Plain-text document sources
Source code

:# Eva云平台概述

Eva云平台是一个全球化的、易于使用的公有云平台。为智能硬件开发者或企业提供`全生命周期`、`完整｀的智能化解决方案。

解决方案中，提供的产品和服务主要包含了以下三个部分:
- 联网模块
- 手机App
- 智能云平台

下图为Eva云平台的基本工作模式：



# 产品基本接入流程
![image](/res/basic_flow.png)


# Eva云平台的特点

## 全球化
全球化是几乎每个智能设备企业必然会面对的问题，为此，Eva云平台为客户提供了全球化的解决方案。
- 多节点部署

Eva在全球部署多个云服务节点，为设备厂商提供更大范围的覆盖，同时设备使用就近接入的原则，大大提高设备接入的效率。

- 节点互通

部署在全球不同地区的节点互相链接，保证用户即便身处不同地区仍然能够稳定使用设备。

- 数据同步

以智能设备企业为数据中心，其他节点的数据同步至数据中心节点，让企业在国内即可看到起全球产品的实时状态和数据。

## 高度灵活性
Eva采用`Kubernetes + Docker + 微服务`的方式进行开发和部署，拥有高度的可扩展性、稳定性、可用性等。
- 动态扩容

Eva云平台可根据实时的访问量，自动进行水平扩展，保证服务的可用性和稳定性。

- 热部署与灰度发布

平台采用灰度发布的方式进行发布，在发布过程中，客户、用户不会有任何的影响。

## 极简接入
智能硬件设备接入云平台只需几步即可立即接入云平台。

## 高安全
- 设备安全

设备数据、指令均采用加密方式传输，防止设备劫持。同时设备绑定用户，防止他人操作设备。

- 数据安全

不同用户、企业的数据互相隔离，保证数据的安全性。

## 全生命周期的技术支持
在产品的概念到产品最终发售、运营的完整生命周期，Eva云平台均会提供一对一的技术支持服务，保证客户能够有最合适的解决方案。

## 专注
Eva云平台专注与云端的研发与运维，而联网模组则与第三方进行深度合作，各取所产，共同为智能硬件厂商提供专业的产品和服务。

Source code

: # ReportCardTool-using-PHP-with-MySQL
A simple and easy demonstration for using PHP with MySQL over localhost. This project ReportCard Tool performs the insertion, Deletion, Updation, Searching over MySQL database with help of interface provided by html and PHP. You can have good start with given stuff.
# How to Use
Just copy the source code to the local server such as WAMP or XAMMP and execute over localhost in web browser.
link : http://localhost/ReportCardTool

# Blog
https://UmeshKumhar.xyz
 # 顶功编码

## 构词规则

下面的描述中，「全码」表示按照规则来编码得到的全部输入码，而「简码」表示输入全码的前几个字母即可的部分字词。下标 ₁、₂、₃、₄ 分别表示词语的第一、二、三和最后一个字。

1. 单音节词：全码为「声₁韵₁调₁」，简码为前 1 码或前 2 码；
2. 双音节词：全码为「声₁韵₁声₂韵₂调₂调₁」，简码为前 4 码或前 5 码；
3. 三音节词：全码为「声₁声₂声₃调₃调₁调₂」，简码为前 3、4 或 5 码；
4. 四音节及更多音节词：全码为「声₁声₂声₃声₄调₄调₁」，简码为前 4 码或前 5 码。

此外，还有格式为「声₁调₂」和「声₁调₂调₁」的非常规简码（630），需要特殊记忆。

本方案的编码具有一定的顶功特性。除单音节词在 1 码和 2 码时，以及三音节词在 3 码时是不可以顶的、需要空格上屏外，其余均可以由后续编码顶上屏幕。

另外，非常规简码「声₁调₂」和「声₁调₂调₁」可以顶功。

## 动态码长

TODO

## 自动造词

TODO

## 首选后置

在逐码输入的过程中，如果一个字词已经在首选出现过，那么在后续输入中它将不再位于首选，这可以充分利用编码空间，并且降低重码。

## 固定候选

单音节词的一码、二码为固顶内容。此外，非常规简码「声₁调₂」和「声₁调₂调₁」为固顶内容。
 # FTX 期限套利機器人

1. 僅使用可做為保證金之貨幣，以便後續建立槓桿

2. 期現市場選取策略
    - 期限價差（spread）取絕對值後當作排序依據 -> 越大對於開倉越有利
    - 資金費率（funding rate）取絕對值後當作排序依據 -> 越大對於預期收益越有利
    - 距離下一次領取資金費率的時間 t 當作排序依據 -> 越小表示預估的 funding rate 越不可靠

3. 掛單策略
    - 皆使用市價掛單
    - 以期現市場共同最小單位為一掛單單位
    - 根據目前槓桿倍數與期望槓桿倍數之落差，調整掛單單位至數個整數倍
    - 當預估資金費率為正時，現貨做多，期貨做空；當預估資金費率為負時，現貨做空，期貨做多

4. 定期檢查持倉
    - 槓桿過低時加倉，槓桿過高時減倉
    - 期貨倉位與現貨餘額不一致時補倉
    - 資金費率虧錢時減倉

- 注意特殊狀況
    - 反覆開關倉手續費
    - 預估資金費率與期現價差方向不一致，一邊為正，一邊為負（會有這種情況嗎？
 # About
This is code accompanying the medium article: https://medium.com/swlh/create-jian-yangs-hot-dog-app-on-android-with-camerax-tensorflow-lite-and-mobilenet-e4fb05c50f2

» **Instructions for the task**: Retype each record in full, please.

» **Exercise solution**:
Source code

:# Eva云平台概述

Eva云平台是一个全球化的、易于使用的公有云平台。为智能硬件开发者或企业提供`全生命周期`、`完整｀的智能化解决方案。

解决方案中，提供的产品和服务主要包含了以下三个部分:
- 联网模块
- 手机App
- 智能云平台

下图为Eva云平台的基本工作模式：



# 产品基本接入流程
![image](/res/basic_flow.png)


# Eva云平台的特点

## 全球化
全球化是几乎每个智能设备企业必然会面对的问题，为此，Eva云平台为客户提供了全球化的解决方案。
- 多节点部署

Eva在全球部署多个云服务节点，为设备厂商提供更大范围的覆盖，同时设备使用就近接入的原则，大大提高设备接入的效率。

- 节点互通

部署在全球不同地区的节点互相链接，保证用户即便身处不同地区仍然能够稳定使用设备。

- 数据同步

以智能设备企业为数据中心，其他节点的数据同步至数据中心节点，让企业在国内即可看到起全球产品的实时状态和数据。

## 高度灵活性
Eva采用`Kubernetes + Docker + 微服务`的方式进行开发和部署，拥有高度的可扩展性、稳定性、可用性等。
- 动态扩容

Eva云平台可根据实时的访问量，自动进行水平扩展，保证服务的可用性和稳定性。

- 热部署与灰度发布

平台采用灰度发布的方式进行发布，在发布过程中，客户、用户不会有任何的影响。

## 极简接入
智能硬件设备接入云平台只需几步即可立即接入云平台。

## 高安全
- 设备安全

设备数据、指令均采用加密方式传输，防止设备劫持。同时设备绑定用户，防止他人操作设备。

- 数据安全

不同用户、企业的数据互相隔离，保证数据的安全性。

## 全生命周期的技术支持
在产品的概念到产品最终发售、运营的完整生命周期，Eva云平台均会提供一对一的技术支持服务，保证客户能够有最合适的解决方案。

## 专注
Eva云平台专注与云端的研发与运维，而联网模组则与第三方进行深度合作，各取所产，共同为智能硬件厂商提供专业的产品和服务。

Source code

: # ReportCardTool-using-PHP-with-MySQL
A simple and easy demonstration for using PHP with MySQL over localhost. This project ReportCard Tool performs the insertion, Deletion, Updation, Searching over MySQL database with help of interface provided by html and PHP. You can have good start with given stuff.
# How to Use
Just copy the source code to the local server such as WAMP or XAMMP and execute over localhost in web browser.
link : http://localhost/ReportCardTool

# Blog
https://UmeshKumhar.xyz
 # 顶功编码

## 构词规则

下面的描述中，「全码」表示按照规则来编码得到的全部输入码，而「简码」表示输入全码的前几个字母即可的部分字词。下标 ₁、₂、₃、₄ 分别表示词语的第一、二、三和最后一个字。

1. 单音节词：全码为「声₁韵₁调₁」，简码为前 1 码或前 2 码；
2. 双音节词：全码为「声₁韵₁声₂韵₂调₂调₁」，简码为前 4 码或前 5 码；
3. 三音节词：全码为「声₁声₂声₃调₃调₁调₂」，简码为前 3、4 或 5 码；
4. 四音节及更多音节词：全码为「声₁声₂声₃声₄调₄调₁」，简码为前 4 码或前 5 码。

此外，还有格式为「声₁调₂」和「声₁调₂调₁」的非常规简码（630），需要特殊记忆。

本方案的编码具有一定的顶功特性。除单音节词在 1 码和 2 码时，以及三音节词在 3 码时是不可以顶的、需要空格上屏外，其余均可以由后续编码顶上屏幕。

另外，非常规简码「声₁调₂」和「声₁调₂调₁」可以顶功。

## 动态码长

TODO

## 自动造词

TODO

## 首选后置

在逐码输入的过程中，如果一个字词已经在首选出现过，那么在后续输入中它将不再位于首选，这可以充分利用编码空间，并且降低重码。

## 固定候选

单音节词的一码、二码为固顶内容。此外，非常规简码「声₁调₂」和「声₁调₂调₁」为固顶内容。
 # FTX 期限套利機器人

1. 僅使用可做為保證金之貨幣，以便後續建立槓桿

2. 期現市場選取策略
    - 期限價差（spread）取絕對值後當作排序依據 -> 越大對於開倉越有利
    - 資金費率（funding rate）取絕對值後當作排序依據 -> 越大對於預期收益越有利
    - 距離下一次領取資金費率的時間 t 當作排序依據 -> 越小表示預估的 funding rate 越不可靠

3. 掛單策略
    - 皆使用市價掛單
    - 以期現市場共同最小單位為一掛單單位
    - 根據目前槓桿倍數與期望槓桿倍數之落差，調整掛單單位至數個整數倍
    - 當預估資金費率為正時，現貨做多，期貨做空；當預估資金費率為負時，現貨做空，期貨做多

4. 定期檢查持倉
    - 槓桿過低時加倉，槓桿過高時減倉
    - 期貨倉位與現貨餘額不一致時補倉
    - 資金費率虧錢時減倉

- 注意特殊狀況
    - 反覆開關倉手續費
    - 預估資金費率與期現價差方向不一致，一邊為正，一邊為負（會有這種情況嗎？
 # About
This is code accompanying the medium article: https://medium.com/swlh/create-jian-yangs-hot-dog-app-on-android-with-camerax-tensorflow-lite-and-mobilenet-e4fb05c50f2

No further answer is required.